START DATA TO EXAMINE
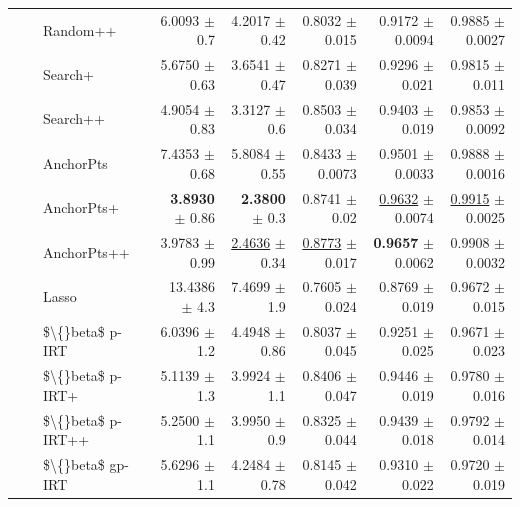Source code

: \begin{longtable}{llp{}rrrrr}
 &  & Random++ & 6.0093 {\scriptsize $\pm$ 0.7} & 4.2017 {\scriptsize $\pm$ 0.42} & 0.8032 {\scriptsize $\pm$ 0.015} & 0.9172 {\scriptsize $\pm$ 0.0094} & 0.9885 {\scriptsize $\pm$ 0.0027} \\
 &  & Search+ & 5.6750 {\scriptsize $\pm$ 0.63} & 3.6541 {\scriptsize $\pm$ 0.47} & 0.8271 {\scriptsize $\pm$ 0.039} & 0.9296 {\scriptsize $\pm$ 0.021} & 0.9815 {\scriptsize $\pm$ 0.011} \\
 &  & Search++ & 4.9054 {\scriptsize $\pm$ 0.83} & 3.3127 {\scriptsize $\pm$ 0.6} & 0.8503 {\scriptsize $\pm$ 0.034} & 0.9403 {\scriptsize $\pm$ 0.019} & 0.9853 {\scriptsize $\pm$ 0.0092} \\
 &  & AnchorPts & 7.4353 {\scriptsize $\pm$ 0.68} & 5.8084 {\scriptsize $\pm$ 0.55} & 0.8433 {\scriptsize $\pm$ 0.0073} & 0.9501 {\scriptsize $\pm$ 0.0033} & 0.9888 {\scriptsize $\pm$ 0.0016} \\
 &  & AnchorPts+ & \textbf{3.8930} {\scriptsize $\pm$ 0.86} & \textbf{2.3800} {\scriptsize $\pm$ 0.3} & 0.8741 {\scriptsize $\pm$ 0.02} & \underline{0.9632} {\scriptsize $\pm$ 0.0074} & \underline{0.9915} {\scriptsize $\pm$ 0.0025} \\
 &  & AnchorPts++ & 3.9783 {\scriptsize $\pm$ 0.99} & \underline{2.4636} {\scriptsize $\pm$ 0.34} & \underline{0.8773} {\scriptsize $\pm$ 0.017} & \textbf{0.9657} {\scriptsize $\pm$ 0.0062} & 0.9908 {\scriptsize $\pm$ 0.0032} \\
 &  & Lasso & 13.4386 {\scriptsize $\pm$ 4.3} & 7.4699 {\scriptsize $\pm$ 1.9} & 0.7605 {\scriptsize $\pm$ 0.024} & 0.8769 {\scriptsize $\pm$ 0.019} & 0.9672 {\scriptsize $\pm$ 0.015} \\
 &  & \$\textbackslash\{\}beta\$ p-IRT & 6.0396 {\scriptsize $\pm$ 1.2} & 4.4948 {\scriptsize $\pm$ 0.86} & 0.8037 {\scriptsize $\pm$ 0.045} & 0.9251 {\scriptsize $\pm$ 0.025} & 0.9671 {\scriptsize $\pm$ 0.023} \\
 &  & \$\textbackslash\{\}beta\$ p-IRT+ & 5.1139 {\scriptsize $\pm$ 1.3} & 3.9924 {\scriptsize $\pm$ 1.1} & 0.8406 {\scriptsize $\pm$ 0.047} & 0.9446 {\scriptsize $\pm$ 0.019} & 0.9780 {\scriptsize $\pm$ 0.016} \\
 &  & \$\textbackslash\{\}beta\$ p-IRT++ & 5.2500 {\scriptsize $\pm$ 1.1} & 3.9950 {\scriptsize $\pm$ 0.9} & 0.8325 {\scriptsize $\pm$ 0.044} & 0.9439 {\scriptsize $\pm$ 0.018} & 0.9792 {\scriptsize $\pm$ 0.014} \\
 &  & \$\textbackslash\{\}beta\$ gp-IRT & 5.6296 {\scriptsize $\pm$ 1.1} & 4.2484 {\scriptsize $\pm$ 0.78} & 0.8145 {\scriptsize $\pm$ 0.042} & 0.9310 {\scriptsize $\pm$ 0.022} & 0.9720 {\scriptsize $\pm$ 0.019} \\

\end{longtable}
END DATA TO EXAMINE
▶ **PROBLEM DETAILS**: Exactly restate the lines from the beginning of the data through the line with "p-IRT & 6.0396", and no others, keeping pictures out.

▶ **SOLUTION BELOW**:
Source code

: \begin{longtable}{llp{}rrrrr}
 &  & Random++ & 6.0093 {\scriptsize $\pm$ 0.7} & 4.2017 {\scriptsize $\pm$ 0.42} & 0.8032 {\scriptsize $\pm$ 0.015} & 0.9172 {\scriptsize $\pm$ 0.0094} & 0.9885 {\scriptsize $\pm$ 0.0027} \\
 &  & Search+ & 5.6750 {\scriptsize $\pm$ 0.63} & 3.6541 {\scriptsize $\pm$ 0.47} & 0.8271 {\scriptsize $\pm$ 0.039} & 0.9296 {\scriptsize $\pm$ 0.021} & 0.9815 {\scriptsize $\pm$ 0.011} \\
 &  & Search++ & 4.9054 {\scriptsize $\pm$ 0.83} & 3.3127 {\scriptsize $\pm$ 0.6} & 0.8503 {\scriptsize $\pm$ 0.034} & 0.9403 {\scriptsize $\pm$ 0.019} & 0.9853 {\scriptsize $\pm$ 0.0092} \\
 &  & AnchorPts & 7.4353 {\scriptsize $\pm$ 0.68} & 5.8084 {\scriptsize $\pm$ 0.55} & 0.8433 {\scriptsize $\pm$ 0.0073} & 0.9501 {\scriptsize $\pm$ 0.0033} & 0.9888 {\scriptsize $\pm$ 0.0016} \\
 &  & AnchorPts+ & \textbf{3.8930} {\scriptsize $\pm$ 0.86} & \textbf{2.3800} {\scriptsize $\pm$ 0.3} & 0.8741 {\scriptsize $\pm$ 0.02} & \underline{0.9632} {\scriptsize $\pm$ 0.0074} & \underline{0.9915} {\scriptsize $\pm$ 0.0025} \\
 &  & AnchorPts++ & 3.9783 {\scriptsize $\pm$ 0.99} & \underline{2.4636} {\scriptsize $\pm$ 0.34} & \underline{0.8773} {\scriptsize $\pm$ 0.017} & \textbf{0.9657} {\scriptsize $\pm$ 0.0062} & 0.9908 {\scriptsize $\pm$ 0.0032} \\
 &  & Lasso & 13.4386 {\scriptsize $\pm$ 4.3} & 7.4699 {\scriptsize $\pm$ 1.9} & 0.7605 {\scriptsize $\pm$ 0.024} & 0.8769 {\scriptsize $\pm$ 0.019} & 0.9672 {\scriptsize $\pm$ 0.015} \\
 &  & \$\textbackslash\{\}beta\$ p-IRT & 6.0396 {\scriptsize $\pm$ 1.2} & 4.4948 {\scriptsize $\pm$ 0.86} & 0.8037 {\scriptsize $\pm$ 0.045} & 0.9251 {\scriptsize $\pm$ 0.025} & 0.9671 {\scriptsize $\pm$ 0.023} \\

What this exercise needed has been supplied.